▶ PROVIDED INFORMATION:
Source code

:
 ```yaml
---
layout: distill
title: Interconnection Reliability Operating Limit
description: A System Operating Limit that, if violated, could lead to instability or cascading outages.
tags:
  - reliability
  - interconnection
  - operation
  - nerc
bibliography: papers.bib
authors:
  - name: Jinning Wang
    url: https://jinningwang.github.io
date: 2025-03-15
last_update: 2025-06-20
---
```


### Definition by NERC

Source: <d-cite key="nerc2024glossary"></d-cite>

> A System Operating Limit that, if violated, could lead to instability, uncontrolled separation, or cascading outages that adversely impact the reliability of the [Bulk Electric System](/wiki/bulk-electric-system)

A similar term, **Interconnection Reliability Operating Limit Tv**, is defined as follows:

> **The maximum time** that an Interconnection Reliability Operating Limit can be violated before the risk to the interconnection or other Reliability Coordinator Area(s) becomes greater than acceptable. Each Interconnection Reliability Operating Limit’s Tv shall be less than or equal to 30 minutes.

▶ WORK TO BE COMPLETED: Pick out every line above that contains the word "Source" and copy it.

▶ COMPLETED TASK:
Source code
Source: <d-cite key="nerc2024glossary"></d-cite>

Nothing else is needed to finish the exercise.